START Record excerpts
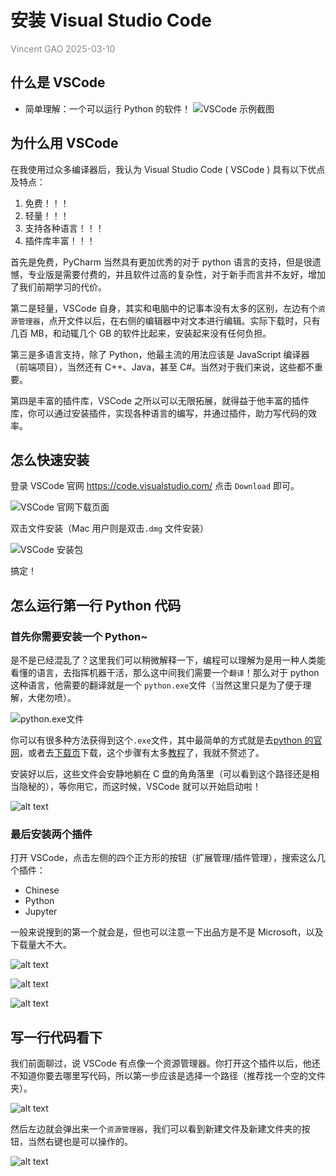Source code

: # 安装 Visual Studio Code

<p style="color: #888;">Vincent GAO 2025-03-10<p\>

## 什么是 VSCode

- 简单理解：一个可以运行 Python 的软件！
  ![VSCode 示例截图](1.1asset/image1.png)

## 为什么用 VSCode

在我使用过众多编译器后，我认为 Visual Studio Code ( VSCode ) 具有以下优点及特点：

1. 免费！！！
2. 轻量！！！
3. 支持各种语言！！！
4. 插件库丰富！！！

首先是免费，PyCharm 当然具有更加优秀的对于 python 语言的支持，但是很遗憾，专业版是需要付费的，并且软件过高的复杂性，对于新手而言并不友好，增加了我们前期学习的代价。

第二是轻量，VSCode 自身，其实和电脑中的记事本没有太多的区别，左边有个`资源管理器`，点开文件以后，在右侧的编辑器中对文本进行编辑。实际下载时，只有几百 MB，和动辄几个 GB 的软件比起来，安装起来没有任何负担。

第三是多语言支持，除了 Python，他最主流的用法应该是 JavaScript 编译器（前端项目），当然还有 C++、Java，甚至 C#。当然对于我们来说，这些都不重要。

第四是丰富的插件库，VSCode 之所以可以无限拓展，就得益于他丰富的插件库，你可以通过安装插件，实现各种语言的编写，并通过插件，助力写代码的效率。

## 怎么快速安装

登录 VSCode 官网 https://code.visualstudio.com/ 点击 `Download` 即可。

![VSCode 官网下载页面](1.1asset/image2.png)

双击文件安装（Mac 用户则是双击`.dmg` 文件安装）

![VSCode 安装包](1.1asset/image3.png)

搞定！

## 怎么运行第一行 Python 代码

### 首先你需要安装一个 Python~

是不是已经混乱了？这里我们可以稍微解释一下，编程可以理解为是用一种人类能看懂的语言，去指挥机器干活，那么这中间我们需要一个`翻译`！那么对于 python 这种语言，他需要的翻译就是一个 `python.exe`文件（当然这里只是为了便于理解，大佬勿喷）。

![python.exe文件](1.1asset/image4.png)

你可以有很多种方法获得到这个`.exe`文件，其中最简单的方式就是去[python 的官网](https://www.python.org)，或者去[下载页](https://www.python.org/downloads/)下载，这个步骤有太多[教程](https://blog.csdn.net/lvaolan8888/article/details/137744679)了，我就不赘述了。

安装好以后，这些文件会安静地躺在 C 盘的角角落里（可以看到这个路径还是相当隐秘的），等你用它，而这时候，VSCode 就可以开始启动啦！

![alt text](1.1asset/image5.png)

### 最后安装两个插件

打开 VSCode，点击左侧的四个正方形的按钮（扩展管理/插件管理），搜索这么几个插件：

- Chinese
- Python
- Jupyter

一般来说搜到的第一个就会是，但也可以注意一下出品方是不是 Microsoft，以及下载量大不大。

![alt text](1.1asset/image6.png)

![alt text](1.1asset/image7.png)

![alt text](1.1asset/image8.png)

## 写一行代码看下

我们前面聊过，说 VSCode 有点像一个资源管理器。你打开这个插件以后，他还不知道你要去哪里写代码，所以第一步应该是选择一个路径（推荐找一个空的文件夹）。

![alt text](1.1asset/image9.png)

然后左边就会弹出来一个`资源管理器`，我们可以看到新建文件及新建文件夹的按钮，当然右键也是可以操作的。

![alt text](1.1asset/image10.png)
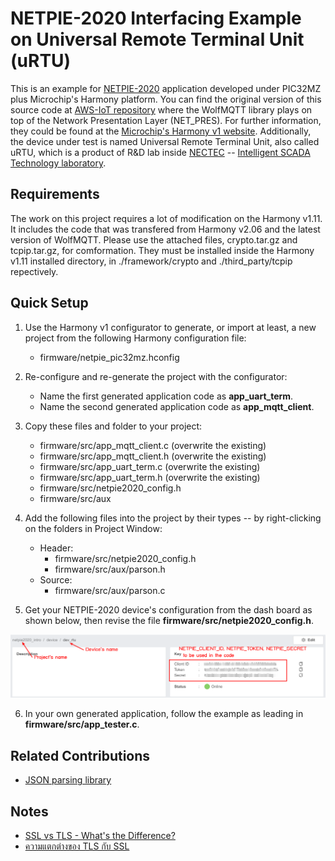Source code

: 
# NETPIE-2020 Interfacing Example on Universal Remote Terminal Unit (uRTU)

This is an example for [NETPIE-2020](https://netpie.io/) application 
    developed under PIC32MZ plus Microchip's Harmony  platform.
You can find the original version of this source code at 
    [AWS-IoT repository](https://github.com/MicrochipTech/aws-iot-firmware-pic32mz) 
    where the WolfMQTT library plays on top of the Network Presentation Layer (NET_PRES).
For further information, they could be found at the 
    [Microchip's Harmony v1 website](https://www.microchip.com/mplab/mplab-harmony/mplab-harmony-1.0).
Additionally, the device under test is named Universal Remote Terminal Unit, also called uRTU,
    which is a product of R&D lab inside [NECTEC](https://www.nectec.or.th) -- 
    [Intelligent SCADA Technology laboratory](https://www.nectec.or.th/research/research-unit/insrg-ist.html).


## Requirements

The work on this project requires a lot of modification on the Harmony v1.11.
It includes the code that was transfered from Harmony v2.06 and the latest version of WolfMQTT.
Please use the attached files,
  crypto.tar.gz and tcpip.tar.gz, for comformation.
They must be installed inside the Harmony v1.11 installed directory,
  in ./framework/crypto and ./third\_party/tcpip repectively.


## Quick Setup

1) Use the Harmony v1 configurator to generate, or import at least,
    a new project from the following Harmony configuration file:
    - firmware/netpie\_pic32mz.hconfig

2) Re-configure and re-generate the project with the configurator:
    - Name the first generated application code as __app_uart_term__.
    - Name the second generated application code as __app_mqtt_client__.

3) Copy these files and folder to your project:
    - firmware/src/app_mqtt_client.c (overwrite the existing)
    - firmware/src/app_mqtt_client.h (overwrite the existing)
    - firmware/src/app_uart_term.c   (overwrite the existing)
    - firmware/src/app_uart_term.h   (overwrite the existing)
    - firmware/src/netpie2020_config.h 
    - firmware/src/aux     

4) Add the following files into the project by their types 
    -- by right-clicking on the folders in Project Window:
    - Header:
        - firmware/src/netpie2020_config.h
        - firmware/src/aux/parson.h
    - Source:
        - firmware/src/aux/parson.c

5) Get your NETPIE-2020 device's configuration from the dash board as shown below, 
    then revise the file __firmware/src/netpie2020_config.h__.

![NETPIE-2020 Dashboard](fig/NETPIE2020_id-token-secret.png)

6) In your own generated application, follow the example 
    as leading in __firmware/src/app_tester.c__.


## Related Contributions

* [JSON parsing library](http://kgabis.github.com/parson/)


## Notes

* [SSL vs TLS - What's the Difference?](https://www.globalsign.com/en/blog/ssl-vs-tls-difference)
* [ความแตกต่างของ TLS กับ SSL](https://netway.co.th/kb/ssl-certificate/%E0%B8%82%E0%B9%89%E0%B8%AD%E0%B8%A1%E0%B8%B9%E0%B8%A5%E0%B8%97%E0%B8%B1%E0%B9%88%E0%B8%A7%E0%B9%84%E0%B8%9B/%E0%B8%84%E0%B8%A7%E0%B8%B2%E0%B8%A1%E0%B9%81%E0%B8%95%E0%B8%81%E0%B8%95%E0%B9%88%E0%B8%B2%E0%B8%87%E0%B8%82%E0%B8%AD%E0%B8%87-tls-%E0%B8%81%E0%B8%B1%E0%B8%9A-ssl)

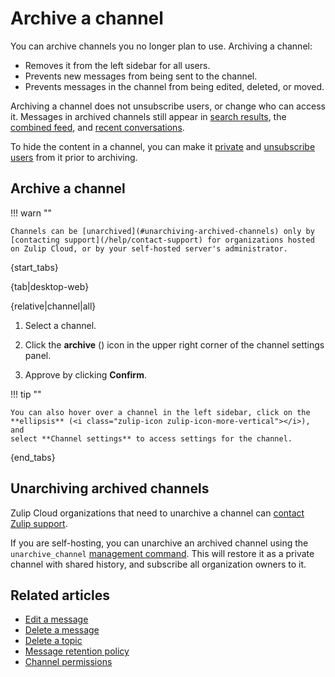 # Archive a channel

You can archive channels you no longer plan to use. Archiving a channel:

- Removes it from the left sidebar for all users.
- Prevents new messages from being sent to the channel.
- Prevents messages in the channel from being edited, deleted, or moved.

Archiving a channel does not unsubscribe users, or change who can access it.
Messages in archived channels still appear in [search
results](/help/search-for-messages), the [combined feed](/help/combined-feed),
and [recent conversations](/help/recent-conversations).

To hide the content in a channel, you can make it
[private](/help/change-the-privacy-of-a-channel) and [unsubscribe
users](/help/manage-user-channel-subscriptions) from it prior to archiving.

## Archive a channel

!!! warn ""

    Channels can be [unarchived](#unarchiving-archived-channels) only by
    [contacting support](/help/contact-support) for organizations hosted
    on Zulip Cloud, or by your self-hosted server's administrator.

{start_tabs}

{tab|desktop-web}

{relative|channel|all}

1. Select a channel.

1. Click the **archive** (<i class="zulip-icon zulip-icon-archive"></i>) icon
   in the upper right corner of the channel settings panel.

1. Approve by clicking **Confirm**.

!!! tip ""

    You can also hover over a channel in the left sidebar, click on the
    **ellipsis** (<i class="zulip-icon zulip-icon-more-vertical"></i>), and
    select **Channel settings** to access settings for the channel.

{end_tabs}

## Unarchiving archived channels

Zulip Cloud organizations that need to unarchive a channel can [contact Zulip
support](/help/contact-support).

If you are self-hosting, you can unarchive an archived channel using the
`unarchive_channel` [management command][management-command]. This will restore
it as a private channel with shared history, and subscribe all organization
owners to it.

[management-command]:
https://zulip.readthedocs.io/en/latest/production/management-commands.html#other-useful-manage-py-commands

## Related articles

* [Edit a message](/help/edit-a-message)
* [Delete a message](/help/delete-a-message)
* [Delete a topic](/help/delete-a-topic)
* [Message retention policy](/help/message-retention-policy)
* [Channel permissions](/help/channel-permissions)
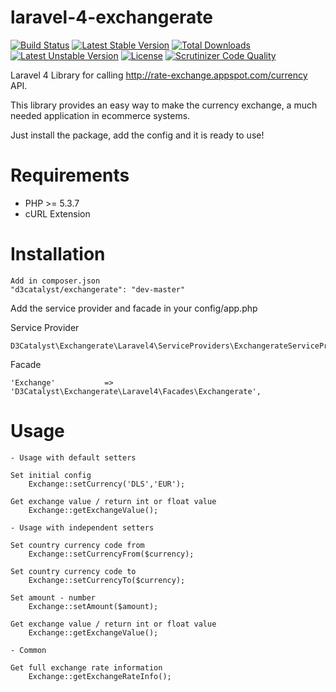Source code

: laravel-4-exchangerate
===============

[![Build Status](https://travis-ci.org/D3Catalyst/laravel-4-exchange-rate-ggl.svg?branch=master)](https://travis-ci.org/D3Catalyst/laravel-4-exchange-rate-ggl) [![Latest Stable Version](https://poser.pugx.org/d3catalyst/exchangerate/v/stable.svg)](https://packagist.org/packages/d3catalyst/exchangerate) [![Total Downloads](https://poser.pugx.org/d3catalyst/exchangerate/downloads.svg)](https://packagist.org/packages/d3catalyst/exchangerate) [![Latest Unstable Version](https://poser.pugx.org/d3catalyst/exchangerate/v/unstable.svg)](https://packagist.org/packages/d3catalyst/exchangerate) [![License](https://poser.pugx.org/d3catalyst/exchangerate/license.svg)](https://packagist.org/packages/d3catalyst/exchangerate) [![Scrutinizer Code Quality](https://scrutinizer-ci.com/g/D3Catalyst/laravel-4-exchange-rate-ggl/badges/quality-score.png?b=master)](https://scrutinizer-ci.com/g/D3Catalyst/laravel-4-exchange-rate-ggl/?branch=master)

Laravel 4 Library for calling http://rate-exchange.appspot.com/currency API.

This library provides an easy way to make the currency exchange, a much needed application in ecommerce systems.

Just install the package, add the config and it is ready to use!

Requirements
============

* PHP >= 5.3.7
* cURL Extension

Installation
============

    Add in composer.json
    "d3catalyst/exchangerate": "dev-master"

Add the service provider and facade in your config/app.php

Service Provider

    D3Catalyst\Exchangerate\Laravel4\ServiceProviders\ExchangerateServiceProvider

Facade

    'Exchange'           => 'D3Catalyst\Exchangerate\Laravel4\Facades\Exchangerate',

Usage
=====

	- Usage with default setters

	Set initial config
		Exchange::setCurrency('DLS','EUR');

	Get exchange value / return int or float value
		Exchange::getExchangeValue();

	- Usage with independent setters

	Set country currency code from
		Exchange::setCurrencyFrom($currency);

	Set country currency code to
		Exchange::setCurrencyTo($currency);

	Set amount - number
		Exchange::setAmount($amount);

	Get exchange value / return int or float value
		Exchange::getExchangeValue();

	- Common

	Get full exchange rate information
		Exchange::getExchangeRateInfo();
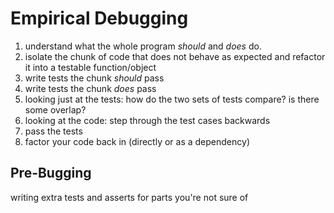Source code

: # Empirical Debugging

1. understand what the whole program _should_ and _does_ do.
1. isolate the chunk of code that does not behave as expected and refactor it into a testable function/object
1. write tests the chunk _should_ pass
1. write tests the chunk _does_ pass
1. looking just at the tests: how do the two sets of tests compare? is there some overlap?
1. looking at the code: step through the test cases backwards
1. pass the tests
1. factor your code back in (directly or as a dependency)

## Pre-Bugging

writing extra tests and asserts for parts you're not sure of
END Record excerpts
= Exercise objective =
Scan the listing above, and wherever a line holds the string "left", copy that line.

= Answer box =
- Removes it from the left sidebar for all users.
    You can also hover over a channel in the left sidebar, click on the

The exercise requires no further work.